Brief
For the entries below, say how many lines include the word "context" and add nothing else.

-- Records provided follows --

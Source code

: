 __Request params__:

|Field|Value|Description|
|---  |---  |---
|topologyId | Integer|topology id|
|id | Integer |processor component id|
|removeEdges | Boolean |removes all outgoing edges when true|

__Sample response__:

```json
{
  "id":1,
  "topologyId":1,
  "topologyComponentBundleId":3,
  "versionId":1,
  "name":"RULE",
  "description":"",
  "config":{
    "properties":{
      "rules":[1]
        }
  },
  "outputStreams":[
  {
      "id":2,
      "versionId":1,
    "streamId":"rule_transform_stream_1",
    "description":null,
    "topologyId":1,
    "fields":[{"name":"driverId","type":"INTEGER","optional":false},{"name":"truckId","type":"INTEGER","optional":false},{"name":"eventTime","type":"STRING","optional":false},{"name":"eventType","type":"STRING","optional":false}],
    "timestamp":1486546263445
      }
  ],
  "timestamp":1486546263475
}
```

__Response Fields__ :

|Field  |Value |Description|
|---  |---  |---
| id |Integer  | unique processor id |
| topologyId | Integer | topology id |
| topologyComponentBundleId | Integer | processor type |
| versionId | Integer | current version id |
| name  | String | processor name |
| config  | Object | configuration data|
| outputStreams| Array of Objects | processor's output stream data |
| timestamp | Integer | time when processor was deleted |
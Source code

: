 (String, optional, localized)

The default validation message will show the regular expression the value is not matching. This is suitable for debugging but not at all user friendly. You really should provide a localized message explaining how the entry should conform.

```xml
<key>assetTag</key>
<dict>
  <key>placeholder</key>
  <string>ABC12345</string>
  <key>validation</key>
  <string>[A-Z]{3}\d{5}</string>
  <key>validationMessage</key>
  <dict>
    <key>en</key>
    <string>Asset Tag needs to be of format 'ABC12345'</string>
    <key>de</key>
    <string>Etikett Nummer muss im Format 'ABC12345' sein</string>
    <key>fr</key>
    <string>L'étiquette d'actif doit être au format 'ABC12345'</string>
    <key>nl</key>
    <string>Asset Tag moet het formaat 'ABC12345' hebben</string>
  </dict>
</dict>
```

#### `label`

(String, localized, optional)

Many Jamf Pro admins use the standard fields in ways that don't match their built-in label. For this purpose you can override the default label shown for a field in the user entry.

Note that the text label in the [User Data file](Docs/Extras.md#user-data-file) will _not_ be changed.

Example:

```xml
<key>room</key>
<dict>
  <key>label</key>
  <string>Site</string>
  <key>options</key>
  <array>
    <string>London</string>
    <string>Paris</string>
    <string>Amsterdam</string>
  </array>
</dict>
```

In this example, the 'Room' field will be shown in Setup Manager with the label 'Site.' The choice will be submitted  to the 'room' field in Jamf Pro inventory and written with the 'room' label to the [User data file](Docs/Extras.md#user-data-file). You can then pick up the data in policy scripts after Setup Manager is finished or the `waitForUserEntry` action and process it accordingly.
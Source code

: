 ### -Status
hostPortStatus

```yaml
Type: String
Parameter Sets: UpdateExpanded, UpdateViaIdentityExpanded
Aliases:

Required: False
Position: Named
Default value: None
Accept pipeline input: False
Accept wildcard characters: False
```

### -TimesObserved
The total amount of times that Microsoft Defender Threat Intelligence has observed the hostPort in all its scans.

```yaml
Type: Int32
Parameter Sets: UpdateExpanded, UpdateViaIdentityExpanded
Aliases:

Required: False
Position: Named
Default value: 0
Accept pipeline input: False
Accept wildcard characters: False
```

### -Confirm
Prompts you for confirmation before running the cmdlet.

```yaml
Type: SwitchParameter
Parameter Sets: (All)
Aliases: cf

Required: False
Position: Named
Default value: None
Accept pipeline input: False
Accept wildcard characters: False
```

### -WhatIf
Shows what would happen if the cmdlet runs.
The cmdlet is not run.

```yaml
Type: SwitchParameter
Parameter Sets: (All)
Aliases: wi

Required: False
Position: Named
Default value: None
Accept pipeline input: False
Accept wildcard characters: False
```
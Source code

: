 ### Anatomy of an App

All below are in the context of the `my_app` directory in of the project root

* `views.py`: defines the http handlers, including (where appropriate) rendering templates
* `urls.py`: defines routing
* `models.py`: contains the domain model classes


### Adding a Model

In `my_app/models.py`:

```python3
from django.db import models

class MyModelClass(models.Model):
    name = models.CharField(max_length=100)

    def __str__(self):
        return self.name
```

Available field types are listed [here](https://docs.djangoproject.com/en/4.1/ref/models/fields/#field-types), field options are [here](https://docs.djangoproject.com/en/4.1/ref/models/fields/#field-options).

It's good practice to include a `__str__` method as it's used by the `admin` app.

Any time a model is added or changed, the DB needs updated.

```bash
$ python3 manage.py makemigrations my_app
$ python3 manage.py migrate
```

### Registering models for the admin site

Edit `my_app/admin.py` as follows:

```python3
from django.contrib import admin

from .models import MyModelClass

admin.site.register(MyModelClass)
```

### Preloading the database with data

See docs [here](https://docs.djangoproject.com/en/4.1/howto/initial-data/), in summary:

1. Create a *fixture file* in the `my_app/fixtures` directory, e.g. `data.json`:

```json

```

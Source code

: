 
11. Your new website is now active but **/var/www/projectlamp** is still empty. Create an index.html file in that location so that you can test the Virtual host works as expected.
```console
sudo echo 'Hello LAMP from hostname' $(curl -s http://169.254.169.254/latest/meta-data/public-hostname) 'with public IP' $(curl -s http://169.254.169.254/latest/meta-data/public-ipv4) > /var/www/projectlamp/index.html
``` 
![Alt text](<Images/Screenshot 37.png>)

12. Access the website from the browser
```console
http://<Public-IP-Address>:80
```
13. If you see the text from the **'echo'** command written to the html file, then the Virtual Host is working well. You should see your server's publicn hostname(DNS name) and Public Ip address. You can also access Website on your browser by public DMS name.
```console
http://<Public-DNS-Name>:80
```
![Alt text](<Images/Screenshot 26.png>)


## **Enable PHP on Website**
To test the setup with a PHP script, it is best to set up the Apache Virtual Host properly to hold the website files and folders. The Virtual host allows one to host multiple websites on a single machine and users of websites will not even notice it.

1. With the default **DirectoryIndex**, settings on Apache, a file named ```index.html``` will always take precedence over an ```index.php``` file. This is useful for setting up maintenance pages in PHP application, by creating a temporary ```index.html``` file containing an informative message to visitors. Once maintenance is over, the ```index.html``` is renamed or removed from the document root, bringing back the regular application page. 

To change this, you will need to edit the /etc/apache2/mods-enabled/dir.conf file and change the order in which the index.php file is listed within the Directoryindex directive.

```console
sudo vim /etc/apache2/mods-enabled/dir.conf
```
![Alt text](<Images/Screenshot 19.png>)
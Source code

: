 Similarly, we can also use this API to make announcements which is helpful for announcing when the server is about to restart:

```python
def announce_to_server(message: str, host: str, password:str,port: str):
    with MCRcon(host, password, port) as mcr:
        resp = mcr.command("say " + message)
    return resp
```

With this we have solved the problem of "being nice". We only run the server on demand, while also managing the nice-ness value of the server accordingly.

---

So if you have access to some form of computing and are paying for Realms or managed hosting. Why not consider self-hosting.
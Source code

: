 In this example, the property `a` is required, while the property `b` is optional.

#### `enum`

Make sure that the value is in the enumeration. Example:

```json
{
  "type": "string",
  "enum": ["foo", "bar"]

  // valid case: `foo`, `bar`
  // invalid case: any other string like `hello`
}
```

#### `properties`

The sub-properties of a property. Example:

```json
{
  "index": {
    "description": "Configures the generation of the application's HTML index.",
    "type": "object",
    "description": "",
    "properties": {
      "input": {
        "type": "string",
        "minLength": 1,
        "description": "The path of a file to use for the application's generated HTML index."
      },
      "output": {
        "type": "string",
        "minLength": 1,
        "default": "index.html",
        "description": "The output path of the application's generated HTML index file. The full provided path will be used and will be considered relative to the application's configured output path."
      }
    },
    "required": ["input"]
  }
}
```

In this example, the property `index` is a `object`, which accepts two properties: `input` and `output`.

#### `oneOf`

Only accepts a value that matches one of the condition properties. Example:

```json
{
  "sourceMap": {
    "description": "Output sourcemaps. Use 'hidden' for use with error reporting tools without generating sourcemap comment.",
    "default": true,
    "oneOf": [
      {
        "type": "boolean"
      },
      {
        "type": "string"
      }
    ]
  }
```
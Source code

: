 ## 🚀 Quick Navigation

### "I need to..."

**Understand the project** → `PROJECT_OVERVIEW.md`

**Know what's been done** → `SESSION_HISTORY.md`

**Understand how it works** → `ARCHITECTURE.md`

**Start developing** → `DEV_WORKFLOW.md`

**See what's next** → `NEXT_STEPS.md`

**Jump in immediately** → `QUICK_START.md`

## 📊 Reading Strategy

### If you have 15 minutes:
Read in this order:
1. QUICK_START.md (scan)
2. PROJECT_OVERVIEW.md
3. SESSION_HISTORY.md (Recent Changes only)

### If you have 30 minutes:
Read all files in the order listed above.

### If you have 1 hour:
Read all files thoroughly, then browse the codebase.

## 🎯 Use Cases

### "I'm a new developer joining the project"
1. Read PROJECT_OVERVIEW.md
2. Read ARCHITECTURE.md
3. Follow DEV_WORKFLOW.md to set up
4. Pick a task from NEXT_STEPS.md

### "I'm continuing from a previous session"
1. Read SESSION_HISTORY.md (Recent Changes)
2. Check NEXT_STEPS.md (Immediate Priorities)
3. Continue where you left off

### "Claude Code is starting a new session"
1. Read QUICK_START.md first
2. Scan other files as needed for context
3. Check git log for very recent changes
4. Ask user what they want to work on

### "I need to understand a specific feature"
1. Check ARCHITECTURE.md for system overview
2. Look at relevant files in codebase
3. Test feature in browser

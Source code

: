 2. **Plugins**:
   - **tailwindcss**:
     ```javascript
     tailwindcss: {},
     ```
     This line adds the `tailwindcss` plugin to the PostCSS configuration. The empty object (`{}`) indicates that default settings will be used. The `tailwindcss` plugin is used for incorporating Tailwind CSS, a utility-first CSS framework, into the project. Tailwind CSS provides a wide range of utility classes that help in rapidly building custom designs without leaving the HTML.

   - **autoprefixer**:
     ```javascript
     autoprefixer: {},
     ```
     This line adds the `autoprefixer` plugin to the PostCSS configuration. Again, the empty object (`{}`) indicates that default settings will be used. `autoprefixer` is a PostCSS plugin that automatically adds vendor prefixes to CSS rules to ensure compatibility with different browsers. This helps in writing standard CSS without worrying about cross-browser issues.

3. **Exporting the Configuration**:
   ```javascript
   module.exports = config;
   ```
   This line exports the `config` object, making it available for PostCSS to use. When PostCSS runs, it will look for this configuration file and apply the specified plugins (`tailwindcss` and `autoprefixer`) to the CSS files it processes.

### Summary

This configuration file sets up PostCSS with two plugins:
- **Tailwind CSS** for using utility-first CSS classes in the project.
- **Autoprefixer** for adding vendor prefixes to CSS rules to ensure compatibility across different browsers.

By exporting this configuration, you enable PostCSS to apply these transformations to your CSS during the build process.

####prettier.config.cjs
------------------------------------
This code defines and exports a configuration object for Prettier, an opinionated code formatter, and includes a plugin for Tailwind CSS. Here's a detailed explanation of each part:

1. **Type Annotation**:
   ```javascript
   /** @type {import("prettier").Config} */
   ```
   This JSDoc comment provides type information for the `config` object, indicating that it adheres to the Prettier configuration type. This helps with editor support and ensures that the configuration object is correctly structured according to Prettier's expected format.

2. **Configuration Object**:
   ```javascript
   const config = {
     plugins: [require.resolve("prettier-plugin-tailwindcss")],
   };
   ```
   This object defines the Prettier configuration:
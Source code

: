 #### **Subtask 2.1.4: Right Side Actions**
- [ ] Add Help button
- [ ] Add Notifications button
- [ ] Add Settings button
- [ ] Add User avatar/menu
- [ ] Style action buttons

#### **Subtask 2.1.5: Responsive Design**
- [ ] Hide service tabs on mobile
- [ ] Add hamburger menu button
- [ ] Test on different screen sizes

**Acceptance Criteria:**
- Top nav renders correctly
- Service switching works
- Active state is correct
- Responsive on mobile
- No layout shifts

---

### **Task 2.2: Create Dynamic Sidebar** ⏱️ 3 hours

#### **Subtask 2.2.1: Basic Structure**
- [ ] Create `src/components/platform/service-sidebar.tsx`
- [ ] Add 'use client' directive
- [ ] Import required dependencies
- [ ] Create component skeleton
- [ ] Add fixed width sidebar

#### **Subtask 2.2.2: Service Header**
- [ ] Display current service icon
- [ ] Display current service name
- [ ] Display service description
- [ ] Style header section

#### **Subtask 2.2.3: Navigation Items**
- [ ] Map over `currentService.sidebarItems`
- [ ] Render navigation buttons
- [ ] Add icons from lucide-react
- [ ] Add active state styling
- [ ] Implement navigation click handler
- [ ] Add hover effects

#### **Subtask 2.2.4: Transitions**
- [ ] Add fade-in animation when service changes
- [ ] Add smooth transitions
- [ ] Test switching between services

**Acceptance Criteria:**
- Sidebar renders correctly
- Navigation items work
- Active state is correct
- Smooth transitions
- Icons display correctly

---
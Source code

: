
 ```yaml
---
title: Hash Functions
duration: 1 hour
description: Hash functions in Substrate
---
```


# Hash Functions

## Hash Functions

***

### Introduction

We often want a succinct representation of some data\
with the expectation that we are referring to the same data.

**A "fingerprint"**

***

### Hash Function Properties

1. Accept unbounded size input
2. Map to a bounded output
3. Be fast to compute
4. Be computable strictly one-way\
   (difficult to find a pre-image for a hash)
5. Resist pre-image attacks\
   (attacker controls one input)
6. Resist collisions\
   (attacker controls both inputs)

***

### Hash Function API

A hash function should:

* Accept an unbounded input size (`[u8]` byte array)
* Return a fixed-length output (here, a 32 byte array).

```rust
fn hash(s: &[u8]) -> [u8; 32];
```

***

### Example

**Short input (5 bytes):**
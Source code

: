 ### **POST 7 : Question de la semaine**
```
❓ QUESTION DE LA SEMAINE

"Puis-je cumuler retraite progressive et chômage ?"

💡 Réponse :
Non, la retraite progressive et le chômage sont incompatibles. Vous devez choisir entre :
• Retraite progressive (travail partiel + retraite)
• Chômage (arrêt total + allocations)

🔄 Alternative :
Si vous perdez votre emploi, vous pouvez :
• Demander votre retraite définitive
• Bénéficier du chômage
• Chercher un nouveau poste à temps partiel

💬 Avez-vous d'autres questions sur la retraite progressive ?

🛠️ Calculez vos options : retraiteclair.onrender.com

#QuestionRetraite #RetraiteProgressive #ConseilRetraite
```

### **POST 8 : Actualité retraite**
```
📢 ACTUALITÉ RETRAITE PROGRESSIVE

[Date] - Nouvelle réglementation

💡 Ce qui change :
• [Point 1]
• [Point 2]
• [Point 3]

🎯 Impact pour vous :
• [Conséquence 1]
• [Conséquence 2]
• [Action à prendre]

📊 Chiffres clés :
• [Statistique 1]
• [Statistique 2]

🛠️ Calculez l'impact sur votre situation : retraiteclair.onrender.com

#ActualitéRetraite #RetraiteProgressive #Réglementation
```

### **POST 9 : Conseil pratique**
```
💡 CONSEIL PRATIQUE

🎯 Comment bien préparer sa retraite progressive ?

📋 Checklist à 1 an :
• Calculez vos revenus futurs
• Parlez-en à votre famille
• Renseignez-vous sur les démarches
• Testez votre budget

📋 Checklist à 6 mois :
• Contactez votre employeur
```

-- Records provided concluded --

Your response
2